The standard car’s plush leather chairs have been swapped out for heavily-bolstered Recaros, while the steering wheel is wrapped in Alcantara. The sports seats are actually set an inch or two lower than the standard items, and with the steering column at full extension, the seating position is just about perfect.
If Ford wants the GT350R to be assessed as a track car, there are few better places to do just that than Thruxton. The UK’s fastest race track is a stern test of car and driver, mixing ballsy high-speed sequences with tight and technical sections.
The GT350R is more than up to it. Whereas the Mustang GT feels about as adept on circuit as a canal boat would, this stripped-out model feels right at home. That much more aggressive suspension set-up takes away all of the wallow and floatiness of the standard car, replacing it with agility, control and precision.
There are sections of Thruxton that demand so many different things from a car all at once; the start of the lap, for instance, combines a fast left-hand bend with a sharp crest and a heavy braking zone. Many cars would be completely flummoxed by that sequence, but the GT350R swallows it up without any trouble whatsoever. The steering is ultra-sharp and direct, the big Brembo brakes are excellent and the fat Michelin Pilot Sport Cup 2 tyres generate enormous grip and traction.
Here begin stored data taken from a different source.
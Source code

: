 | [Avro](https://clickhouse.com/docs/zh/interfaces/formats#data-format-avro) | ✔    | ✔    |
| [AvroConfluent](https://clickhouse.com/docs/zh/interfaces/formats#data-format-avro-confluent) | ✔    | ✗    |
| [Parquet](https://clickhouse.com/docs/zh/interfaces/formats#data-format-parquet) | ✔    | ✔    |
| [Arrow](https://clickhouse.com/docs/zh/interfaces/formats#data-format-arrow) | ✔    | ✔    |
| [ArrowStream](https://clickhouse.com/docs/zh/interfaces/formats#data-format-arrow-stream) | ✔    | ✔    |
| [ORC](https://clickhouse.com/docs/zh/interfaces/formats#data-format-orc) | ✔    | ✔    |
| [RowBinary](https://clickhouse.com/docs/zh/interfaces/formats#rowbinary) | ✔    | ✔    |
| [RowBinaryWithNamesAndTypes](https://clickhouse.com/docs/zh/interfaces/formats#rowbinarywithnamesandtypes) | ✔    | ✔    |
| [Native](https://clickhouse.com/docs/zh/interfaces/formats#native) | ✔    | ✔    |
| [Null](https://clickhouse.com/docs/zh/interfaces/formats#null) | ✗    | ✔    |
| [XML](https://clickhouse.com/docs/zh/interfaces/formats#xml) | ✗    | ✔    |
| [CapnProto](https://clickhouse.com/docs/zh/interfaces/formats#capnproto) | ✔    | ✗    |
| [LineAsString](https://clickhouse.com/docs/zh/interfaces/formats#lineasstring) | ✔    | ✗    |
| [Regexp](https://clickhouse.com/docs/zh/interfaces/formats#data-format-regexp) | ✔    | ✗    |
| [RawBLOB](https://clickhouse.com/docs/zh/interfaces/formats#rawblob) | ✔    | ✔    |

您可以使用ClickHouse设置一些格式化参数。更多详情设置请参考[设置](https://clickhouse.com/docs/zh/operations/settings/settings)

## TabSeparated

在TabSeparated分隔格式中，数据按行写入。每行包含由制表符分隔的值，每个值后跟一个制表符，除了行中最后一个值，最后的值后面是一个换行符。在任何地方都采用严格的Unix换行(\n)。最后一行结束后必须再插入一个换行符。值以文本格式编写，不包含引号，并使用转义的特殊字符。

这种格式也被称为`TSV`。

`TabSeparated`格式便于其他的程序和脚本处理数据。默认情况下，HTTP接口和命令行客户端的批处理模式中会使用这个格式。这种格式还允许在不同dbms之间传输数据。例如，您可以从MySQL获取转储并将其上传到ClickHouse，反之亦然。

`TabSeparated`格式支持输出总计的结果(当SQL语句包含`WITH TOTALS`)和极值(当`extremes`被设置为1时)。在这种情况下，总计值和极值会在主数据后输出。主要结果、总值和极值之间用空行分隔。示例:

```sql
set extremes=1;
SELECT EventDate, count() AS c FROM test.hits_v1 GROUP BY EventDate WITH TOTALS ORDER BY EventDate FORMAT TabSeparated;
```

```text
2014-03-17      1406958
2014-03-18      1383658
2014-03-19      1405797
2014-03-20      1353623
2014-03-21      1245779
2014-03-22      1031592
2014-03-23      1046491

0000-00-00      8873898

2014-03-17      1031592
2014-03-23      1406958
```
In the high-speed sections, such as the intimidatingly fast Church corner, the car is incredibly stable, thanks in part to the aero package. There’s so little body roll or dive under braking that you quickly forget just how big and, let’s be honest, heavy the GT350R is.
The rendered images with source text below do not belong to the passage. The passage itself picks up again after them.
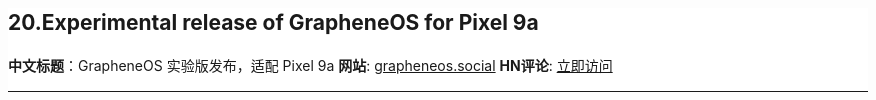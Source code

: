 
## 20.Experimental release of GrapheneOS for Pixel 9a
**中文标题**：GrapheneOS 实验版发布，适配 Pixel 9a
**网站**:  <a href='https://grapheneos.social/@GrapheneOS/114327666433966529' target='_blank' rel='nofollow'>grapheneos.social</a>
**HN评论**:  <a href='https://news.ycombinator.com/item?id=43669185&utm_source=www.chuhaix.com' target='_blank' rel='nofollow'>立即访问</a>

---

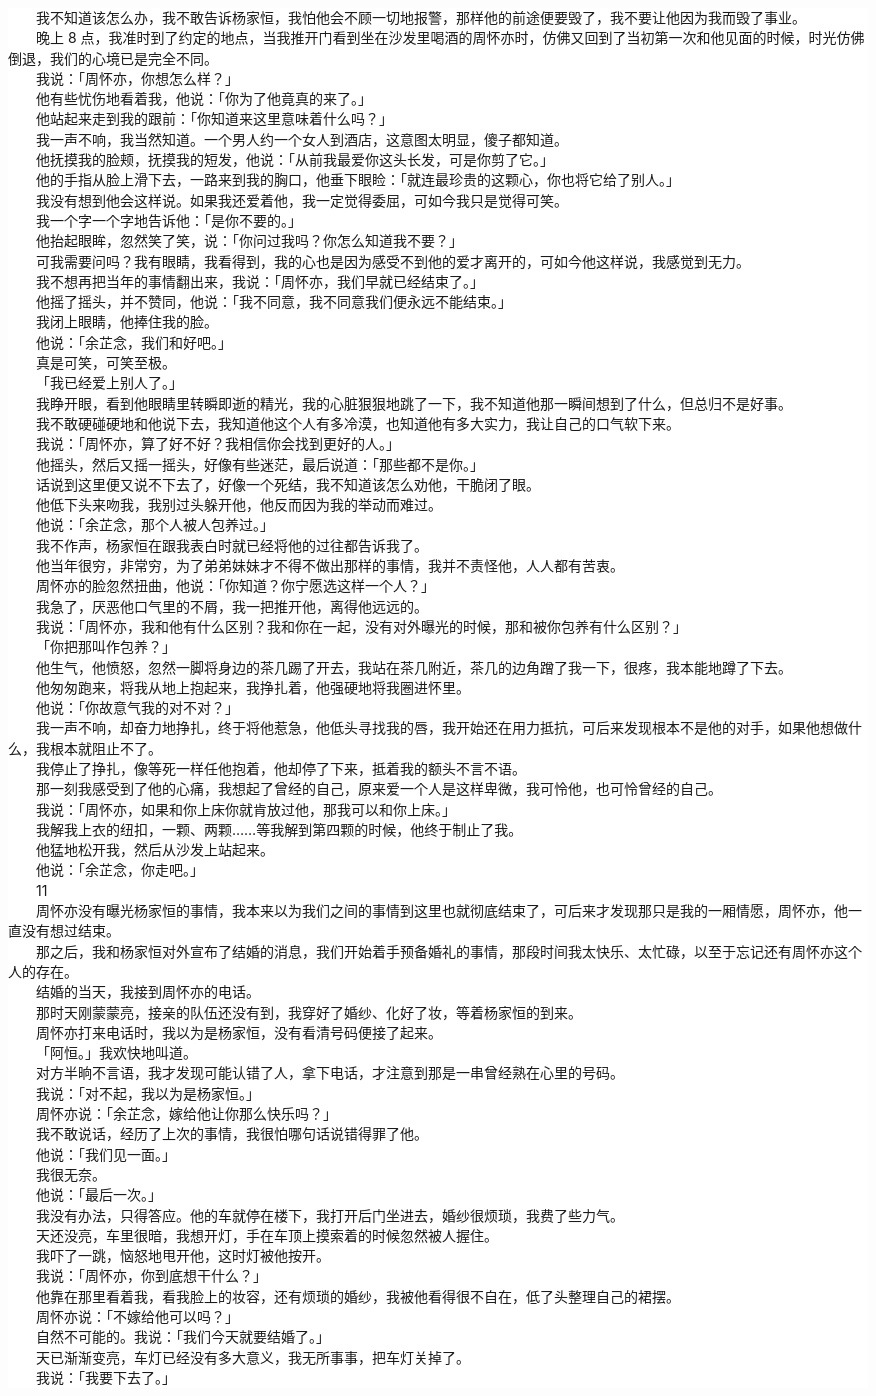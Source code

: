 &emsp;&emsp;我不知道该怎么办，我不敢告诉杨家恒，我怕他会不顾一切地报警，那样他的前途便要毁了，我不要让他因为我而毁了事业。  
&emsp;&emsp;晚上 8 点，我准时到了约定的地点，当我推开门看到坐在沙发里喝酒的周怀亦时，仿佛又回到了当初第一次和他见面的时候，时光仿佛倒退，我们的心境已是完全不同。  
&emsp;&emsp;我说：「周怀亦，你想怎么样？」  
&emsp;&emsp;他有些忧伤地看着我，他说：「你为了他竟真的来了。」  
&emsp;&emsp;他站起来走到我的跟前：「你知道来这里意味着什么吗？」  
&emsp;&emsp;我一声不响，我当然知道。一个男人约一个女人到酒店，这意图太明显，傻子都知道。  
&emsp;&emsp;他抚摸我的脸颊，抚摸我的短发，他说：「从前我最爱你这头长发，可是你剪了它。」  
&emsp;&emsp;他的手指从脸上滑下去，一路来到我的胸口，他垂下眼睑：「就连最珍贵的这颗心，你也将它给了别人。」  
&emsp;&emsp;我没有想到他会这样说。如果我还爱着他，我一定觉得委屈，可如今我只是觉得可笑。  
&emsp;&emsp;我一个字一个字地告诉他：「是你不要的。」  
&emsp;&emsp;他抬起眼眸，忽然笑了笑，说：「你问过我吗？你怎么知道我不要？」  
&emsp;&emsp;可我需要问吗？我有眼睛，我看得到，我的心也是因为感受不到他的爱才离开的，可如今他这样说，我感觉到无力。  
&emsp;&emsp;我不想再把当年的事情翻出来，我说：「周怀亦，我们早就已经结束了。」  
&emsp;&emsp;他摇了摇头，并不赞同，他说：「我不同意，我不同意我们便永远不能结束。」  
&emsp;&emsp;我闭上眼睛，他捧住我的脸。  
&emsp;&emsp;他说：「余芷念，我们和好吧。」  
&emsp;&emsp;真是可笑，可笑至极。  
&emsp;&emsp;「我已经爱上别人了。」  
&emsp;&emsp;我睁开眼，看到他眼睛里转瞬即逝的精光，我的心脏狠狠地跳了一下，我不知道他那一瞬间想到了什么，但总归不是好事。  
&emsp;&emsp;我不敢硬碰硬地和他说下去，我知道他这个人有多冷漠，也知道他有多大实力，我让自己的口气软下来。  
&emsp;&emsp;我说：「周怀亦，算了好不好？我相信你会找到更好的人。」  
&emsp;&emsp;他摇头，然后又摇一摇头，好像有些迷茫，最后说道：「那些都不是你。」  
&emsp;&emsp;话说到这里便又说不下去了，好像一个死结，我不知道该怎么劝他，干脆闭了眼。  
&emsp;&emsp;他低下头来吻我，我别过头躲开他，他反而因为我的举动而难过。  
&emsp;&emsp;他说：「余芷念，那个人被人包养过。」  
&emsp;&emsp;我不作声，杨家恒在跟我表白时就已经将他的过往都告诉我了。  
&emsp;&emsp;他当年很穷，非常穷，为了弟弟妹妹才不得不做出那样的事情，我并不责怪他，人人都有苦衷。  
&emsp;&emsp;周怀亦的脸忽然扭曲，他说：「你知道？你宁愿选这样一个人？」  
&emsp;&emsp;我急了，厌恶他口气里的不屑，我一把推开他，离得他远远的。  
&emsp;&emsp;我说：「周怀亦，我和他有什么区别？我和你在一起，没有对外曝光的时候，那和被你包养有什么区别？」  
&emsp;&emsp;「你把那叫作包养？」  
&emsp;&emsp;他生气，他愤怒，忽然一脚将身边的茶几踢了开去，我站在茶几附近，茶几的边角蹭了我一下，很疼，我本能地蹲了下去。  
&emsp;&emsp;他匆匆跑来，将我从地上抱起来，我挣扎着，他强硬地将我圈进怀里。  
&emsp;&emsp;他说：「你故意气我的对不对？」  
&emsp;&emsp;我一声不响，却奋力地挣扎，终于将他惹急，他低头寻找我的唇，我开始还在用力抵抗，可后来发现根本不是他的对手，如果他想做什么，我根本就阻止不了。  
&emsp;&emsp;我停止了挣扎，像等死一样任他抱着，他却停了下来，抵着我的额头不言不语。  
&emsp;&emsp;那一刻我感受到了他的心痛，我想起了曾经的自己，原来爱一个人是这样卑微，我可怜他，也可怜曾经的自己。  
&emsp;&emsp;我说：「周怀亦，如果和你上床你就肯放过他，那我可以和你上床。」  
&emsp;&emsp;我解我上衣的纽扣，一颗、两颗……等我解到第四颗的时候，他终于制止了我。  
&emsp;&emsp;他猛地松开我，然后从沙发上站起来。  
&emsp;&emsp;他说：「余芷念，你走吧。」  
&emsp;&emsp;11  
&emsp;&emsp;周怀亦没有曝光杨家恒的事情，我本来以为我们之间的事情到这里也就彻底结束了，可后来才发现那只是我的一厢情愿，周怀亦，他一直没有想过结束。  
&emsp;&emsp;那之后，我和杨家恒对外宣布了结婚的消息，我们开始着手预备婚礼的事情，那段时间我太快乐、太忙碌，以至于忘记还有周怀亦这个人的存在。  
&emsp;&emsp;结婚的当天，我接到周怀亦的电话。  
&emsp;&emsp;那时天刚蒙蒙亮，接亲的队伍还没有到，我穿好了婚纱、化好了妆，等着杨家恒的到来。  
&emsp;&emsp;周怀亦打来电话时，我以为是杨家恒，没有看清号码便接了起来。  
&emsp;&emsp;「阿恒。」我欢快地叫道。  
&emsp;&emsp;对方半晌不言语，我才发现可能认错了人，拿下电话，才注意到那是一串曾经熟在心里的号码。  
&emsp;&emsp;我说：「对不起，我以为是杨家恒。」  
&emsp;&emsp;周怀亦说：「余芷念，嫁给他让你那么快乐吗？」  
&emsp;&emsp;我不敢说话，经历了上次的事情，我很怕哪句话说错得罪了他。  
&emsp;&emsp;他说：「我们见一面。」  
&emsp;&emsp;我很无奈。  
&emsp;&emsp;他说：「最后一次。」  
&emsp;&emsp;我没有办法，只得答应。他的车就停在楼下，我打开后门坐进去，婚纱很烦琐，我费了些力气。  
&emsp;&emsp;天还没亮，车里很暗，我想开灯，手在车顶上摸索着的时候忽然被人握住。  
&emsp;&emsp;我吓了一跳，恼怒地甩开他，这时灯被他按开。  
&emsp;&emsp;我说：「周怀亦，你到底想干什么？」  
&emsp;&emsp;他靠在那里看着我，看我脸上的妆容，还有烦琐的婚纱，我被他看得很不自在，低了头整理自己的裙摆。  
&emsp;&emsp;周怀亦说：「不嫁给他可以吗？」  
&emsp;&emsp;自然不可能的。我说：「我们今天就要结婚了。」  
&emsp;&emsp;天已渐渐变亮，车灯已经没有多大意义，我无所事事，把车灯关掉了。  
&emsp;&emsp;我说：「我要下去了。」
Chasing an 8000rpm redline in a Mustang is a novel experience. The zingy V8 is right at the heart of the driving experience and it flings the car along at a mighty rate. It’s also so much more responsive than the GT’s cross-plane V8; it takes only a quick stab of the accelerator to bring the revs up during a downshift, whereas you really have to get into the GT’s throttle pedal to awaken the engine.